◆ Aim of the exercise ◆
The answer must be a single number: how many lines in this listing hold the word "鍵盤大檸檬".

○ ○ ○ ○ ○

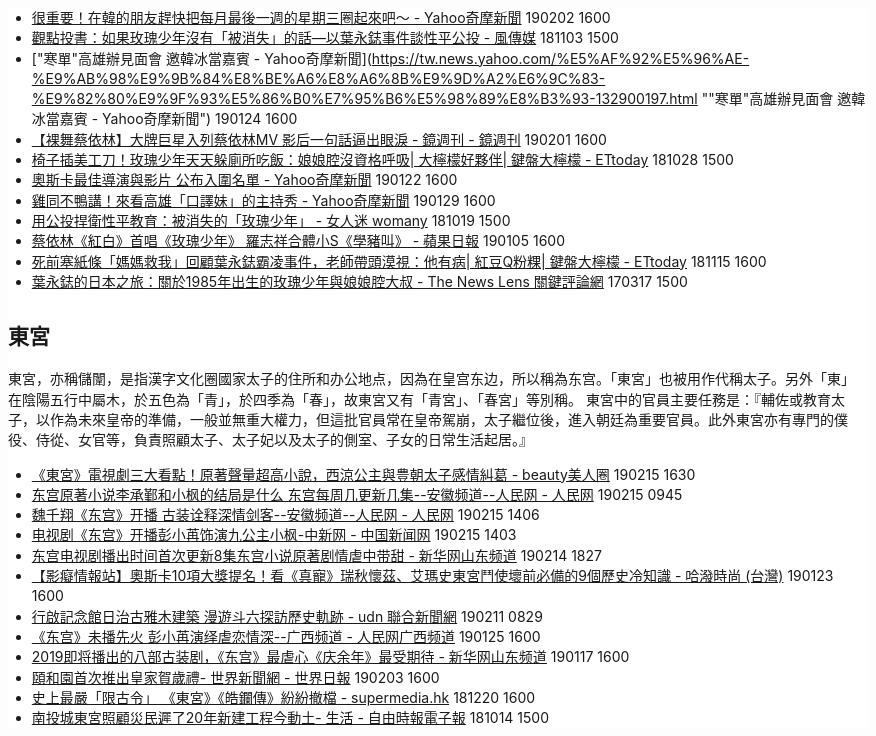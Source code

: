 - [很重要！在韓的朋友趕快把每月最後一週的星期三圈起來吧～ - Yahoo奇摩新聞](https://tw.news.yahoo.com/%E5%BE%88%E9%87%8D%E8%A6%81-%E5%9C%A8%E9%9F%93%E7%9A%84%E6%9C%8B%E5%8F%8B%E8%B6%95%E5%BF%AB%E6%8A%8A%E6%AF%8F%E6%9C%88%E6%9C%80%E5%BE%8C-%E9%80%B1%E7%9A%84%E6%98%9F%E6%9C%9F%E4%B8%89%E5%9C%88%E8%B5%B7%E4%BE%86%E5%90%A7-001900544.html "很重要！在韓的朋友趕快把每月最後一週的星期三圈起來吧～ - Yahoo奇摩新聞") 190202 1600
- [觀點投書：如果玫瑰少年沒有「被消失」的話—以葉永鋕事件談性平公投 - 風傳媒](https://www.storm.mg/article/587069 "觀點投書：如果玫瑰少年沒有「被消失」的話—以葉永鋕事件談性平公投 - 風傳媒") 181103 1500
- ["寒單"高雄辦見面會 邀韓冰當嘉賓 - Yahoo奇摩新聞](https://tw.news.yahoo.com/%E5%AF%92%E5%96%AE-%E9%AB%98%E9%9B%84%E8%BE%A6%E8%A6%8B%E9%9D%A2%E6%9C%83-%E9%82%80%E9%9F%93%E5%86%B0%E7%95%B6%E5%98%89%E8%B3%93-132900197.html ""寒單"高雄辦見面會 邀韓冰當嘉賓 - Yahoo奇摩新聞") 190124 1600
- [【裸舞蔡依林】大牌巨星入列蔡依林MV 影后一句話逼出眼淚 - 鏡週刊 - 鏡週刊](https://www.mirrormedia.mg/story/20190201ent007 "【裸舞蔡依林】大牌巨星入列蔡依林MV 影后一句話逼出眼淚 - 鏡週刊 - 鏡週刊") 190201 1600
- [椅子插美工刀！玫瑰少年天天躲廁所吃飯：娘娘腔沒資格呼吸| 大檸檬好夥伴| 鍵盤大檸檬 - ETtoday](https://www.ettoday.net/dalemon/post/39324 "椅子插美工刀！玫瑰少年天天躲廁所吃飯：娘娘腔沒資格呼吸| 大檸檬好夥伴| 鍵盤大檸檬 - ETtoday") 181028 1500
- [奧斯卡最佳導演與影片 公布入圍名單 - Yahoo奇摩新聞](https://tw.news.yahoo.com/%E5%A5%A7%E6%96%AF%E5%8D%A1%E6%9C%80%E4%BD%B3%E5%B0%8E%E6%BC%94%E8%88%87%E5%BD%B1%E7%89%87-%E5%85%AC%E5%B8%83%E5%85%A5%E5%9C%8D%E5%90%8D%E5%96%AE-141307502.html "奧斯卡最佳導演與影片 公布入圍名單 - Yahoo奇摩新聞") 190122 1600
- [雞同不鴨講！來看高雄「口譯妹」的主持秀 - Yahoo奇摩新聞](https://tw.news.yahoo.com/%E9%9B%9E%E5%90%8C%E4%B8%8D%E9%B4%A8%E8%AC%9B-%E4%BE%86%E7%9C%8B%E9%AB%98%E9%9B%84-%E5%8F%A3%E8%AD%AF%E5%A6%B9-%E7%9A%84%E4%B8%BB%E6%8C%81%E7%A7%80-085836326.html "雞同不鴨講！來看高雄「口譯妹」的主持秀 - Yahoo奇摩新聞") 190129 1600
- [用公投捍衛性平教育：被消失的「玫瑰少年」 - 女人迷 womany](https://womany.net/read/article/16925 "用公投捍衛性平教育：被消失的「玫瑰少年」 - 女人迷 womany") 181019 1500
- [蔡依林《紅白》首唱《玫瑰少年》 羅志祥合體小S《學豬叫》 - 蘋果日報](https://tw.appledaily.com/new/realtime/20190105/1495492/ "蔡依林《紅白》首唱《玫瑰少年》 羅志祥合體小S《學豬叫》 - 蘋果日報") 190105 1600
- [死前塞紙條「媽媽救我」回顧葉永鋕霸凌事件，老師帶頭漠視：他有病| 紅豆Q粉粿| 鍵盤大檸檬 - ETtoday](https://www.ettoday.net/dalemon/post/39854 "死前塞紙條「媽媽救我」回顧葉永鋕霸凌事件，老師帶頭漠視：他有病| 紅豆Q粉粿| 鍵盤大檸檬 - ETtoday") 181115 1600
- [葉永鋕的日本之旅：關於1985年出生的玫瑰少年與娘娘腔大叔 - The News Lens 關鍵評論網](https://www.thenewslens.com/article/63882 "葉永鋕的日本之旅：關於1985年出生的玫瑰少年與娘娘腔大叔 - The News Lens 關鍵評論網") 170317 1500

## 東宮

東宮，亦稱儲闈，是指漢字文化圈國家太子的住所和办公地点，因為在皇宫东边，所以稱為东宫。「東宮」也被用作代稱太子。另外「東」在陰陽五行中屬木，於五色為「青」，於四季為「春」，故東宮又有「青宮」、「春宮」等別稱。
東宮中的官員主要任務是：『輔佐或教育太子，以作為未來皇帝的準備，一般並無重大權力，但這批官員常在皇帝駕崩，太子繼位後，進入朝廷為重要官員。此外東宮亦有專門的僕役、侍從、女官等，負責照顧太子、太子妃以及太子的側室、子女的日常生活起居。』
- [《東宮》電視劇三大看點！原著聲量超高小說，西涼公主與豊朝太子感情糾葛 - beauty美人圈](https://www.beauty321.com/post/22713 "《東宮》電視劇三大看點！原著聲量超高小說，西涼公主與豊朝太子感情糾葛 - beauty美人圈") 190215 1630
- [东宫原著小说李承鄞和小枫的结局是什么 东宫每周几更新几集--安徽频道--人民网 - 人民网](http://ah.people.com.cn/n2/2019/0215/c358331-32641951.html "东宫原著小说李承鄞和小枫的结局是什么 东宫每周几更新几集--安徽频道--人民网 - 人民网") 190215 0945
- [魏千翔《东宫》开播 古装诠释深情剑客--安徽频道--人民网 - 人民网](http://ah.people.com.cn/n2/2019/0215/c358331-32643418.html "魏千翔《东宫》开播 古装诠释深情剑客--安徽频道--人民网 - 人民网") 190215 1406
- [电视剧《东宫》开播彭小苒饰演九公主小枫-中新网 - 中国新闻网](http://www.chinanews.com/yl/2019/02-15/8755222.shtml "电视剧《东宫》开播彭小苒饰演九公主小枫-中新网 - 中国新闻网") 190215 1403
- [东宫电视剧播出时间首次更新8集东宫小说原著剧情虐中带甜 - 新华网山东频道](http://www.sd.xinhuanet.com/news/yule/2019-02/14/c_1124115760.htm "东宫电视剧播出时间首次更新8集东宫小说原著剧情虐中带甜 - 新华网山东频道") 190214 1827
- [【影癡情報站】奧斯卡10項大獎提名！看《真寵》瑞秋懷茲、艾瑪史東宮鬥使壞前必備的9個歷史冷知識 - 哈潑時尚 (台灣)](https://www.harpersbazaar.com/tw/culture/filmandmusic/g25942378/the-favourite-fun-facts/ "【影癡情報站】奧斯卡10項大獎提名！看《真寵》瑞秋懷茲、艾瑪史東宮鬥使壞前必備的9個歷史冷知識 - 哈潑時尚 (台灣)") 190123 1600
- [行啟記念館日治古雅木建築 漫遊斗六探訪歷史軌跡 - udn 聯合新聞網](https://udn.com/news/story/7326/3635747 "行啟記念館日治古雅木建築 漫遊斗六探訪歷史軌跡 - udn 聯合新聞網") 190211 0829
- [《东宫》未播先火 彭小苒演绎虐恋情深--广西频道 - 人民网广西频道](http://gx.people.com.cn/n2/2019/0125/c229131-32577469.html "《东宫》未播先火 彭小苒演绎虐恋情深--广西频道 - 人民网广西频道") 190125 1600
- [2019即将播出的八部古装剧，《东宫》最虐心《庆余年》最受期待 - 新华网山东频道](http://www.sd.xinhuanet.com/news/yule/2019-01/17/c_1124001757.htm "2019即将播出的八部古装剧，《东宫》最虐心《庆余年》最受期待 - 新华网山东频道") 190117 1600
- [頤和園首次推出皇家賀歲禮- 世界新聞網 - 世界日報](https://www.worldjournal.com/6112228/article-%E9%A0%A4%E5%92%8C%E5%9C%92-%E9%A6%96%E6%AC%A1%E6%8E%A8%E5%87%BA%E7%9A%87%E5%AE%B6%E8%B3%80%E6%AD%B2%E7%A6%AE/ "頤和園首次推出皇家賀歲禮- 世界新聞網 - 世界日報") 190203 1600
- [史上最嚴「限古令」 《東宮》《皓鑭傳》紛紛撤檔 - supermedia.hk](http://www.supermedia.hk/24975/%E5%8F%B2%E4%B8%8A%E6%9C%80%E5%9A%B4%E3%80%8C%E9%99%90%E5%8F%A4%E4%BB%A4%E3%80%8D-%E3%80%8A%E6%9D%B1%E5%AE%AE%E3%80%8B%E3%80%8A%E7%9A%93%E9%91%AD%E5%82%B3%E3%80%8B%E7%B4%9B%E7%B4%9B%E6%92%A4%E6%AA%94/ "史上最嚴「限古令」 《東宮》《皓鑭傳》紛紛撤檔 - supermedia.hk") 181220 1600
- [南投城東宮照顧災民遲了20年新建工程今動土- 生活 - 自由時報電子報](https://news.ltn.com.tw/news/life/breakingnews/2580507 "南投城東宮照顧災民遲了20年新建工程今動土- 生活 - 自由時報電子報") 181014 1500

○ ○ ○ ○ ○

◆ Result for this exercise ◆
2